Segment Open
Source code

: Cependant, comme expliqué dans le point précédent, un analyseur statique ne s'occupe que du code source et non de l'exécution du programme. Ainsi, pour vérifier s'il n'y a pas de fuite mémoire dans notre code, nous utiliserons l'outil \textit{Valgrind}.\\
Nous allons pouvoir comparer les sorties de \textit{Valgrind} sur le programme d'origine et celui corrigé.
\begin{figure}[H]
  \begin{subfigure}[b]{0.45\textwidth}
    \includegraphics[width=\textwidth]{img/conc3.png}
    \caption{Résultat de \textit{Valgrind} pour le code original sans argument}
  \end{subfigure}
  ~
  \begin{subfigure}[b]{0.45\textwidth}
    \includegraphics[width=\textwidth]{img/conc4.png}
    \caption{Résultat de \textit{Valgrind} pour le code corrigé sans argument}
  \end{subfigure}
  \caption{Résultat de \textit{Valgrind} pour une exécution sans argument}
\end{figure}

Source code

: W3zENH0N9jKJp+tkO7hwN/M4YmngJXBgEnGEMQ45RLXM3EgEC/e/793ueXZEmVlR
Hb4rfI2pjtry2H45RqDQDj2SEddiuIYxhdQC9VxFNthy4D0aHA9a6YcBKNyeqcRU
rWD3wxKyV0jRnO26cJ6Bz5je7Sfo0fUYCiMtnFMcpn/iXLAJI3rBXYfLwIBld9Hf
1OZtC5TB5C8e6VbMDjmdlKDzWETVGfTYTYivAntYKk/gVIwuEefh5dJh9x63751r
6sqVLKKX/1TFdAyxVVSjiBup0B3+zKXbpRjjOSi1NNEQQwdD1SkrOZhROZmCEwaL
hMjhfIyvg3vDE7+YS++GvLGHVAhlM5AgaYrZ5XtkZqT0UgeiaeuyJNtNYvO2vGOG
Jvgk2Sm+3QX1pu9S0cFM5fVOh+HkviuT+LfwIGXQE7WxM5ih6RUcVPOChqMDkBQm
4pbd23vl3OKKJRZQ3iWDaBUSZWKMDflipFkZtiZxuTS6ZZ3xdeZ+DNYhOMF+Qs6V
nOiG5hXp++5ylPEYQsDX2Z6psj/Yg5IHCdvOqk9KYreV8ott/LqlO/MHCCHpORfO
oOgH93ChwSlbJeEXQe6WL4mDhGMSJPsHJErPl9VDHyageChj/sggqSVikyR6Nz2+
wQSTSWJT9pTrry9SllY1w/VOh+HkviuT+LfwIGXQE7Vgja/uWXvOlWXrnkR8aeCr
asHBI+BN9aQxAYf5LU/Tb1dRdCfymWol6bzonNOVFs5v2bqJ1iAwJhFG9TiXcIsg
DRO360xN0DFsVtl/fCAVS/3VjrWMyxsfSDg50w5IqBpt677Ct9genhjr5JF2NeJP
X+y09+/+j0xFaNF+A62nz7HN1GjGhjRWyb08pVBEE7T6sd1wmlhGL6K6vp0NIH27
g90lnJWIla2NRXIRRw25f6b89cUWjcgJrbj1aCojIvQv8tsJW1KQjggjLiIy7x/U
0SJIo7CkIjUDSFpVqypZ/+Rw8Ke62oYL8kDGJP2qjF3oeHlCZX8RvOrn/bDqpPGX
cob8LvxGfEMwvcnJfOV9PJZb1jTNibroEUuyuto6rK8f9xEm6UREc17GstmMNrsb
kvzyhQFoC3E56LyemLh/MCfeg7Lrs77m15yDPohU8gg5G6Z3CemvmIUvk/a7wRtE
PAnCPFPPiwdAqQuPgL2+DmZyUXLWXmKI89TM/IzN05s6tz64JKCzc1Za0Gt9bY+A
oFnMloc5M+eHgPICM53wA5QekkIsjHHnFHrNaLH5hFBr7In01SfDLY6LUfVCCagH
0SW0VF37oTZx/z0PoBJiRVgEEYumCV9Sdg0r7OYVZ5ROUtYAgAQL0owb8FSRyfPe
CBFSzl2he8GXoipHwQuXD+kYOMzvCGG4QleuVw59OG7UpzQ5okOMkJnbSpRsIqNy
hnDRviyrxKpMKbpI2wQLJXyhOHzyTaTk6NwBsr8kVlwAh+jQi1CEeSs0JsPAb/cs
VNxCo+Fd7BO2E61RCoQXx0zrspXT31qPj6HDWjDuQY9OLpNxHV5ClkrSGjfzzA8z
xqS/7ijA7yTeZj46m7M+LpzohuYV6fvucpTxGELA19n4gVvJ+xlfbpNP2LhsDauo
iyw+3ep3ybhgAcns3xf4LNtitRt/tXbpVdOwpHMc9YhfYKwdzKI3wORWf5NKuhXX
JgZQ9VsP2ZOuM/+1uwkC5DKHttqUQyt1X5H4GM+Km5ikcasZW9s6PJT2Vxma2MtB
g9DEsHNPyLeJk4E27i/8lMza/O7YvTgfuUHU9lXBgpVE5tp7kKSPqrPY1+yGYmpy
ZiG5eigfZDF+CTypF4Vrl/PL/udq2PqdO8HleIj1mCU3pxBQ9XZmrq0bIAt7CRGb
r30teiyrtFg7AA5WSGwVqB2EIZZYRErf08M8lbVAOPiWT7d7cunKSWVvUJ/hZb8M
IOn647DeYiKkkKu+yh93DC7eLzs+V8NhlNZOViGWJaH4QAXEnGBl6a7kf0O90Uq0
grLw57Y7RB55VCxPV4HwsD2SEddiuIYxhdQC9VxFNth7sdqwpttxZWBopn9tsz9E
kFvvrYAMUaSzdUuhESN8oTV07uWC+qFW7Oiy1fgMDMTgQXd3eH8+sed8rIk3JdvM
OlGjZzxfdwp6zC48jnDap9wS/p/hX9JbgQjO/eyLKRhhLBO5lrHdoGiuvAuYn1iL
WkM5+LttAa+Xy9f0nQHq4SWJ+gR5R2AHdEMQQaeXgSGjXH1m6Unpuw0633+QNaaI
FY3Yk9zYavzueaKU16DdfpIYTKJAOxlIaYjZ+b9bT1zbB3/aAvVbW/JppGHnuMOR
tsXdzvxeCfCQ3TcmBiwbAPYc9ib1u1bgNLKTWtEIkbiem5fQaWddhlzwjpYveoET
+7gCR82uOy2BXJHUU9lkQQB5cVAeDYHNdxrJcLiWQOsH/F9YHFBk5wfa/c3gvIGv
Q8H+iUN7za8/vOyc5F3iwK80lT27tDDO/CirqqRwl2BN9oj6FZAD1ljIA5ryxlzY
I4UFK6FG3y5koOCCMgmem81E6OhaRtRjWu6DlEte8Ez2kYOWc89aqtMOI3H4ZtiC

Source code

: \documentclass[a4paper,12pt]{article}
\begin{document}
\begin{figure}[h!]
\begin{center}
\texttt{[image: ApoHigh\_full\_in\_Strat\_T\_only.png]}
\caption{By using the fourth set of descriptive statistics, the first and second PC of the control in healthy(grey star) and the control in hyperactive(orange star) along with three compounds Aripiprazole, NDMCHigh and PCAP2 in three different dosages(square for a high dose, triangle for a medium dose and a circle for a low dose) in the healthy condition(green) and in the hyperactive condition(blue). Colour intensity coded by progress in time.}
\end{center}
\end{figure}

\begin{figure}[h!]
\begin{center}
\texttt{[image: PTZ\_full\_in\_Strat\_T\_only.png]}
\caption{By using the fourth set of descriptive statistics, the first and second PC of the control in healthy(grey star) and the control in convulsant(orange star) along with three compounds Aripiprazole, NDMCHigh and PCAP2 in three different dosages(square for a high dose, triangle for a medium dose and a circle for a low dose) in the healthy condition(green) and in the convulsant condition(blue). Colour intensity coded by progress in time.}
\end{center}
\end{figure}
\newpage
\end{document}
Segment Closed
What you have to do>
Out of the entries, pull every line that mentions "exécution".

Solved problem>
: Cependant, comme expliqué dans le point précédent, un analyseur statique ne s'occupe que du code source et non de l'exécution du programme. Ainsi, pour vérifier s'il n'y a pas de fuite mémoire dans notre code, nous utiliserons l'outil \textit{Valgrind}.\\
  \caption{Résultat de \textit{Valgrind} pour une exécution sans argument}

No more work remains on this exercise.